Jatah ini ditentukan oleh banyaknya alokasi kursi Senat dan DPR yang dimiliki tiap-tiap negara bagian. Adapun alokasi kursi Senat dan DPR ini ditentukan oleh populasi penduduk.
Oleh karena itu, negara bagian dengan jumlah electoral votes besar menjadi bidikan para kandidat. Data Real Clear Politics menyebut jumlah electoral votes terbanyak berada di California (55), Texas (38), Florida (29), dan New York (29).
Lalu bagaimana jika dua calon yang muncul suaranya persis sama di Electoral College? Pengalaman 200 tahun sejarah Amerika sudah 10 anggota Electoral College yang berkhianat pada calon partainya.
Namun, jika tetap seri, kemenangan akan ditentukan oleh DPR Amerika Serikat. Para anggota House of Representatives akan memutuskan presiden berikutnya. Adapun wakil presiden ditentukan oleh Senat.
Sejarah pemilihan presiden Amerika Serikat pernah menunjukan hasil berbeda dengan jumlah suara pemilih. Pengalaman tidak mengenakan bagi calon presiden pernah terjadi pada pemilihan pada 2000 silam.
Sistem perhitungan suara peninggalan abad ke-18 ini kala itu menghasilkan seorang presiden terpilih berasal dari kandidat yang kalah dalam pemungutan suara populer.
Al Gore, calon dari Partai Demokrat yang mengikuti pemilihan pada 2000 berhasil unggul lebih dari 500.000 suara (popular votes). Namun, George W Bush yang terpilih menjadi presiden Amerika Serikat karena berhasil meraih 271 electoral college sementara Al Gore hanya 266 electoral.

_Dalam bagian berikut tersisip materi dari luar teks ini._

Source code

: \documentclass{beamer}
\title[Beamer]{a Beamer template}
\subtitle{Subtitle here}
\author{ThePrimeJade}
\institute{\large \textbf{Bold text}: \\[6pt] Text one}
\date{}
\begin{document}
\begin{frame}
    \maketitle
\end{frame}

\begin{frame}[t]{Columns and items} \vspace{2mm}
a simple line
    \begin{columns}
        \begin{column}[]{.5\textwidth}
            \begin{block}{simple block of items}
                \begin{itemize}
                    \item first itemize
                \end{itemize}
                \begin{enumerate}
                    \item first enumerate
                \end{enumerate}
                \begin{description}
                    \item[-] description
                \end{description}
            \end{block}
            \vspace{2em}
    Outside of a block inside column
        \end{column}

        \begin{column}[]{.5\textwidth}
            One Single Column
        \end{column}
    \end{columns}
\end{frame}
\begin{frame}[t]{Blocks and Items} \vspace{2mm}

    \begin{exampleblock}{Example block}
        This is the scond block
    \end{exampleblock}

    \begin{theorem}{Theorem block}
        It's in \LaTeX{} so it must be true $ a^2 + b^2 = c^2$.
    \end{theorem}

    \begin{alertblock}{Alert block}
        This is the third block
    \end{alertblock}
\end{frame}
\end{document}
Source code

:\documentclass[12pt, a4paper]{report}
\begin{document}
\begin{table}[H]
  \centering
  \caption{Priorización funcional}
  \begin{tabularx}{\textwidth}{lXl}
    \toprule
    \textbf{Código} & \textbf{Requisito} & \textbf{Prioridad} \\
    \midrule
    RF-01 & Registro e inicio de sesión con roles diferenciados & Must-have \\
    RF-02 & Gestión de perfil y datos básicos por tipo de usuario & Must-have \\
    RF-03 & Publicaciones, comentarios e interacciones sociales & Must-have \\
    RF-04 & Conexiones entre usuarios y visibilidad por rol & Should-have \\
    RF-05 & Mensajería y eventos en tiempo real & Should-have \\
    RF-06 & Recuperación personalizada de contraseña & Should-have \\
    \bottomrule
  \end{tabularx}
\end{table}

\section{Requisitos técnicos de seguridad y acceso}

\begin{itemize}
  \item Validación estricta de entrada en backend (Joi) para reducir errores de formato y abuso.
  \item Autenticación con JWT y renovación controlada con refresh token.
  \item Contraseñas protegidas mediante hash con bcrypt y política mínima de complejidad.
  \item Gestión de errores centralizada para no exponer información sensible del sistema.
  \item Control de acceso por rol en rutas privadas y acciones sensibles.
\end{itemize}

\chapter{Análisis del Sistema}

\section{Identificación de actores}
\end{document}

Ketika banyak pihak di Amerika meminta perubahan sistem pemilihan presiden Amerika, partai Republik yang pernah diuntungkan itu menolak untuk mengubah sistem electoral. "Kalau tak rusak, janganlah diperbaiki," ungkap Mike Devanney, Direktur Eksekutif Komite Partai Republik dari County Alleghany, Pennsylvania, 2004 silam.